A couple of hints when setting up WinNT/Win2k. Do not install to drive C: A badly written exploit will assume that your system files reside there. After installation, change the name of the Administrator account. This gives a hacker two things to guess, not just the password. L0pht apparently can't guess a password containing Alt-0254 by the way.
Today's tasks include fixing the leak in the roof that has returned and finishing the bookcase I started to construct yesterday. At 2.4 metres wide by 2.1 metres high, it will hold most of our book collection. The lowest shelf will hold my collection of vinyl records. The temporary office/guest bedroom will have a temporary bookshelf for the computer and reference texts I use for writing. Hopefully, there will be sufficient book space that I will no longer lose books I want to reread after SWMBO's annual purges.
Thought for the day:
Reading is a basic tool in the living of a good life.
Mortimer J. Adler
Kevin Ayers -- Shooting at the Moon
Tuesday 5 March 2002
From Bill Grigg:
Trade Mark infringement is a pretty weird subject. How a colour can be trade marked is beyond my comprehension. Sadly Austin Nichols will have lots of precedence on their side so look for a new label soon. Bush Turkey isn't all that much different than Wild Turkey, similar enought that (IMHO) a judge will rule on behalf of Austin Nichols. I've been third party to a couple of cases, in both examples restaurants.
One was owned by a guy named Chevy, naturally General Motors had to sue him for naming his diner after himself (Chevy's Diner). He had themed it after the fifty's (waitresses on skates) and promoted the classic 55, 56 & 57 Chevrolet Bel Air Sedan. Big mistake, now it's called the 50's Diner and shows Ford, Dodge, Nash, Rambler, in fact anything but a Chevy. But nobody wants to go to a restaurant called the 50's, so business is down.
The other was named Deniro's after Robert deNiro the actor, and featured scenes from his movies. The woman who owns it had to change the name (now it's call On Stage) and no longer mentions Robert, who in all likelihood never even heard of it. Reminds me of Dennis Miller's tale of how nothing is worse than an actor in a restaurant being recognized by everybody, with the exception of being in a restaurant NOT being recognized by anybody.
On the gripping hand, Paul Simon was once about to be sued by Kodak for using the trade mark Kodachrome as a song title. Clear cut case of using a product name without permission, you could hear the lawyers chortling with glee. Some bright eye in marketing noticed that sales of Kodachrome were up in areas where the song was a hit and managed to head off the suit, and Kodachrome became a household name overnight. Nikon apparently realized that free positive publicity was worth more than gold and kept quiet and history was made.
Of course it can be pretty hard to tell the difference between an Australian bush turkey [left] and an American turkey [right]. Beak at one end, tail at the other, feathers! Mind you, Thanksgiving wouldn't quite be the same with our bird on the table ;-)

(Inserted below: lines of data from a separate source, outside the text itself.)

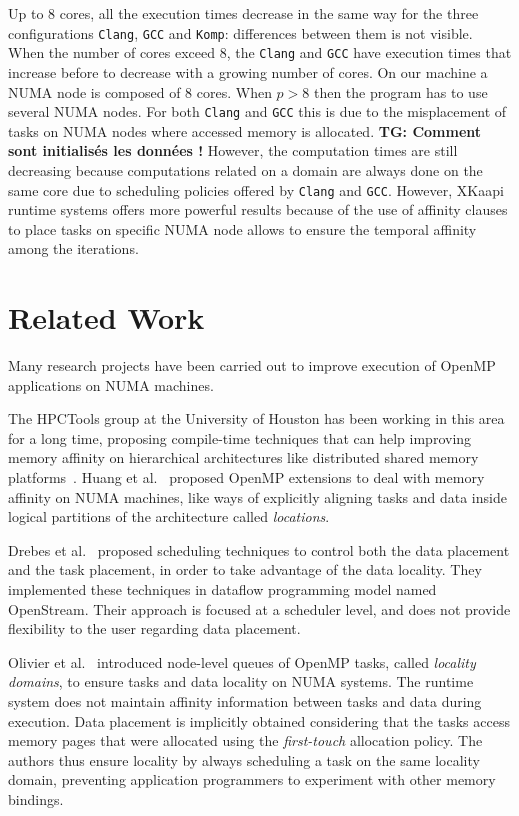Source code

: \documentclass{Styles/llncs}
\newcommand{\TG}[1]{{\color{red}\bfseries TG: #1}}
\begin{document}
Up to 8 cores, all the execution times decrease in the same way for the three configurations \texttt{Clang}, \texttt{GCC} and \texttt{Komp}: differences between them is not visible.
When the number of cores exceed $8$, the \texttt{Clang} and \texttt{GCC} have execution times that increase before to decrease with a growing number of cores.
On our machine a NUMA node is composed of $8$ cores. When $p >8$ then the program has to use several NUMA nodes. For both \texttt{Clang} and \texttt{GCC} this is due to the misplacement of tasks on NUMA nodes where accessed memory is allocated.
\TG{Comment sont initialisés les données !}
However, the computation times are still decreasing because computations related on a domain are always done on the same core due to scheduling policies offered by \texttt{Clang} and \texttt{GCC}.
However, XKaapi runtime systems offers more powerful results because of the use of affinity clauses to place tasks on specific NUMA node allows to ensure the temporal affinity among the iterations.


\section{Related Work}
\label{sec:related_work}

Many research projects have been carried out to improve execution of
OpenMP applications on NUMA machines.

The HPCTools group at the University of Houston has been working in
this area for a long time, proposing compile-time techniques that can
help improving memory affinity on hierarchical architectures like
distributed shared memory
platforms~\cite{Marowka:2004:OAD:1064428.1064431}. Huang et
al.~\cite{Huang-Chapman-locality-OpenMP} proposed OpenMP extensions to
deal with memory affinity on NUMA machines, like ways of explicitly
aligning tasks and data inside logical partitions of the architecture
called \textit{locations}.


Drebes et al.~\cite{Drebes:2014:TDS:2658949.2641764} proposed scheduling
techniques to control both the data placement and the task placement, in order to
take advantage of the data locality. They implemented these techniques
in dataflow programming model named OpenStream.
Their approach is focused at a scheduler level, and does not provide
flexibility to the user regarding data placement.

Olivier et
al.~\cite{Olivier:2012:CMW:2388996.2389085}
introduced node-level queues of OpenMP tasks, called \textit{locality
  domains}, to ensure tasks and data locality on NUMA systems. The
runtime system does not maintain affinity information between tasks
and data during execution. Data placement is implicitly obtained
considering that the tasks access memory pages that were allocated
using the \textit{first-touch} allocation policy. The authors thus
ensure locality by always scheduling a task on the same locality
domain, preventing application programmers to experiment with other
memory bindings.
\end{document}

I recently was invited to join the Aussie Blogs webring and put the HTML code in my redirector page that gets most of my readers here. When checking the code with W3C, I discovered that the Aussie Blogs HTML does not comply with HTML 4.0. So, I wrote to the ringmaster. His reply:
None of the codes are HTML4.0 compliant, unless an
individual HTML code was specifically customized to
be. We can't possibly ensure compliance with every little validator out there. If compliance on your Index page is THAT vital, then use a different page as your entry/ring page.
One wonders what the point of having a standard is.
Apropos the HTML exploit I mentioned yesterday, it only works on IE 5.5 and above, so my decision to stick with 5.0 appears sound. Another method of foiling badly written exploits is to install the OS to some other directory than WINDOWS or WINNT. Be warned, this works for most applications, but may cause problems with some. Renaming your command processor to something other than command.com or cmd.exe will also help. Remember though that Win2k will attempt to foil this so be sure to rename the backup copy in DLLCACHE.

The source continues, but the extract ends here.